The Michigan State Housing Development Authority (Aa2/AA+//) is set to price Thursday $424.675 million of social single-family mortgage revenue bonds, consisting of $248.350 million of non-AMT bonds, 2024 Series A, serials 2024-2036, terms 2039, 2044, 2049, 2053, 2054; $126.325 million of taxables, serials 2024-2034, terms 2039, 2044, 2050; and $50 million of taxable variable rate bonds, 2024 Series C, term 2054. Barclays Capital.

The California Infrastructure and Economic Development Bank (A2///) is set to price Thursday $281.450 million of California Academy of Sciences sustainability revenue bonds, consisting of $140.725 million of Series 2024A and $140.725 million of Series 2024B. Wells Fargo.

The Virginia Housing Development Authority (Aa1/AA+//) is set to price Thursday $177.070 million of non-AMT rental housing bonds, 2024 Series A, serials 2026-2036, terms 2039, 2044, 2049, 2054, 2059, 2065. BofA Securities.
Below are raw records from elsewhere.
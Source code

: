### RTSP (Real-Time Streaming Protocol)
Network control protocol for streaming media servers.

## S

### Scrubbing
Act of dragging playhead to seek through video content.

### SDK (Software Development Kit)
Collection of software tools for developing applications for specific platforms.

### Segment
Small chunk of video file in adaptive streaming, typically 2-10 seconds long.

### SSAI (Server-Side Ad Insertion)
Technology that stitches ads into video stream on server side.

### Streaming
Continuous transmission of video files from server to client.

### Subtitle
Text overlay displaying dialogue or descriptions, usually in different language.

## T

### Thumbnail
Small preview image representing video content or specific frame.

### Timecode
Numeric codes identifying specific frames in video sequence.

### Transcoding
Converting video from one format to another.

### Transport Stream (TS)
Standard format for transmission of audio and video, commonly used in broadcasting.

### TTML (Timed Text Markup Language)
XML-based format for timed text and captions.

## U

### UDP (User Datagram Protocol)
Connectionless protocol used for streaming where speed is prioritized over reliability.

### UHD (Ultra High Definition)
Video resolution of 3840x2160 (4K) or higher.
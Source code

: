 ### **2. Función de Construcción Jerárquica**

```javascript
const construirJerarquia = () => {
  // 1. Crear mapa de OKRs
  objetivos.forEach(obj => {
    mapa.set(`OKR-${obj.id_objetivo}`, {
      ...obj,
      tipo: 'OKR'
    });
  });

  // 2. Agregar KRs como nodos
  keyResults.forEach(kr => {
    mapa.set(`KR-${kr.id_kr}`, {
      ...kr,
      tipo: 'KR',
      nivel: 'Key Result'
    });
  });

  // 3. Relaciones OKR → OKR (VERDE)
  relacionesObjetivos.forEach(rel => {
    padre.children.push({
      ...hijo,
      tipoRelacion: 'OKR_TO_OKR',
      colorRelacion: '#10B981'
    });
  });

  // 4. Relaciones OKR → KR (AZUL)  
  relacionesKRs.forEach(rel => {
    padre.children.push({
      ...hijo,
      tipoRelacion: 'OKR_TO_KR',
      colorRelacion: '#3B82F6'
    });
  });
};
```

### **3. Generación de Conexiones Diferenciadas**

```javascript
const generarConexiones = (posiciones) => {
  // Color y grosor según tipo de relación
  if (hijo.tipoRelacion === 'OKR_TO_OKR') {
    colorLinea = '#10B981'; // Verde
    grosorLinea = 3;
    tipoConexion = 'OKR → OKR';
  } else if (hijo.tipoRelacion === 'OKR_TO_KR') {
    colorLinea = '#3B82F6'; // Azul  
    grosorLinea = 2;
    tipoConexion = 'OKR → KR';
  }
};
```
The Creek County Educational Facilities Authority, Oklahoma, (/AA//) is set to price Thursday $153.840 million of BAM-insured Sapulpa Public Schools Project educational facilities lease revenue bonds, Series 2024. D.A. Davidson.

The State of New York Mortgage Agency (Aa1///) is set to price Thursday $139.120 million of social homeowner mortgage revenue bonds, consisting of $72.765 million of non-AMT bonds, Series 258, serial 2039, terms 2044, 2049, 2054; $72.765 million of AMT bonds, Series 259, serials 2024-2036, term 2039; and $39.120 million of taxables, Series 260, serials 2024-2036, terms 2039, 2043, 2054. BofA Securities.

The Virginia College Building Authority (Aa1/AA+//) is set to price Thursday $101.900 million of University of Richmond educational facilities revenue and refunding bonds, Series 2024, serials 2027-2034, 2036, 2038-2044, terms 2049, 2054. BofA Securities.

Competitive calendar
Nevada is set to sell $89.620 million of motor vehicle fuel tax highway improvement revenue bonds, Series 2024A, at 11:15 a.m. Thursday, and $45.080 million of indexed tax and subordinate motor vehicle fuel tax highway improvement revenue bonds, Series 2024B, at 11:45 a.m. Thursday.

Gary Siegel contributed to this story.